Randy Ford Author- Revised INFLATION, DEFLATION, WAR! 19th Installment

Herr Lippert recognized the man from the photographs that he had seen of him in magazines and newspapers. It was Othman Spann, a professor of political economy at the University of Vienna, and was someone who had great influence with Christian/anti-Marxist students. Herr Lippert had seen him before and had heard him speak but hadn’t known that he and his parents were acquainted. He looked exactly as he did in his photographs. The professor was preoccupied as he approached, and when he finally looked up and saw Herr Lippert’s parents, he tipped his hat and smiled. Herr Lippert never expected such a tribute from such a famous person. And then before he knew it the great man and his father were engaged in a friendly conversation.

A few weeks later, his father gave him Gesellschaftslehre, one of Spann’s books. He had never read anything by him before. Even so Herr Lippert knew that Spann was one of the most important thinkers of the day and thought that probably he wouldn’t agree with him, but he read the book anyway. Unlike his friend Frederick, his political views weren’t firmly set, which was due to the influence of his parents. Spann advocated replacing the capitalistic system with a strong authoritarian state.

Herr Lippert knew very little about Spann’s ideas. His ideas apparently had quite a following, and though Herr Lippert shared some of them like those about capitalism, he hadn’t really thought about it enough to come up with a replacement (for capitalism). He knew what he knew about Spann from a lecture he attended and from talk in the halls of the university, but he hadn’t really taken Spann seriously until he started reading his book. Up until then he hadn’t formulated his own ideas, so he’d switched from the ranks of the Christian Democrats to Social Democrats and was easily influenced. He knew the names of other thinkers whose views coincided with Spann’s and who helped whip up anti-liberal and anti-socialist fervor, and because of them he knew Spann’s reputation without really knowing much about him. Admittedly he loved his country and clung to the hope that it might one day regain the greatness that it had before the war. And seeing the progress that was being made in Vienna, represented by the construction of the monumental Karl-Marx-Hof housing project brought him hope, but that “progress” was being made by the socialists. He would’ve like to have shut out the negative results of the city government’s policies, the ones that had caused hyperinflation and food shortages, but these problems were hard to ignore. There didn’t seem to be an end in sight to inflation, as the value of money decreased and prices rose every day, and there came a point when money wasn’t worth anything. So Herr Lippert couldn’t ignore the nightmare, no one could, and this made him feel vulnerable, extremely so.

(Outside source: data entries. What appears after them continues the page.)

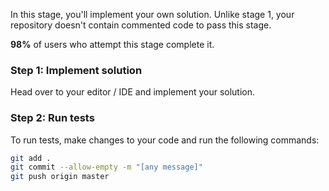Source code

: In this stage, you'll implement your own solution. Unlike stage 1, your repository doesn't contain commented code to pass this stage.

**98%** of users who attempt this stage complete it.

### Step 1: Implement solution

Head over to your editor / IDE and implement your solution.

### Step 2: Run tests

To run tests, make changes to your code and run the following commands:

```sh
git add .
git commit --allow-empty -m "[any message]"
git push origin master
```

Now after running into Spann, in the Voksgarten after a concert (Strauss, of course), and amazed that his parents knew him, he asked, “The Versailles Treaty was illegal, wasn’t it dad?” He had read the treaty and knew how it placed too heavy a burden on Austria and Germany. But he knew too little about the mechanics of economics to understand fully how it all came together. So it seemed like a bad movie to him, only he couldn’t get up and leave in the middle of it. Still he could relate to much of what Spann wrote about. He liked that Spann expressed an optimistic view of the Volk (people) and saw it as transforming, and this is with the romantic tradition that placed great importance on the personal and the emotional and feelings. The more he read the more enthusiastic he became, but perhaps he didn’t pick up on what Spann meant by the Volk (“the universal use of the term appears in opposition to the individual”). In the end he rejoined the Christian nationalist without fully understanding the ramifications. It was also a move that he didn’t initially share with his friends. Herr Lippert still valued their friendship, though he now didn’t agree with them. And he remembered one of the things that his father used to tell him: that there was an epic struggle going on between Jews and socialist on one hand and Christians on the other, and that there was no common ground. And he thought, “This bias is one of the things I’ve inherited.”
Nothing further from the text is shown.